Aim of the task:
Please restate the data word for word.

Saved entries
:::::
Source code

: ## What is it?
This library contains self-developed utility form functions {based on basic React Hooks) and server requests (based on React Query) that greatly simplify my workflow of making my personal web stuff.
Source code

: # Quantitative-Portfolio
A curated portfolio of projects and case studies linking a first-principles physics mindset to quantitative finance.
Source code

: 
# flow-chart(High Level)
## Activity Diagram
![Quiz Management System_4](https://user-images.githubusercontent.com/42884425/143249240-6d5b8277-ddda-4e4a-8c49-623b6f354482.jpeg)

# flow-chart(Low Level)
:::::
Exercise solution:
Source code

: ## What is it?
This library contains self-developed utility form functions {based on basic React Hooks) and server requests (based on React Query) that greatly simplify my workflow of making my personal web stuff.
Source code

: # Quantitative-Portfolio
A curated portfolio of projects and case studies linking a first-principles physics mindset to quantitative finance.
Source code

: 
# flow-chart(High Level)
## Activity Diagram
![Quiz Management System_4](https://user-images.githubusercontent.com/42884425/143249240-6d5b8277-ddda-4e4a-8c49-623b6f354482.jpeg)

# flow-chart(Low Level)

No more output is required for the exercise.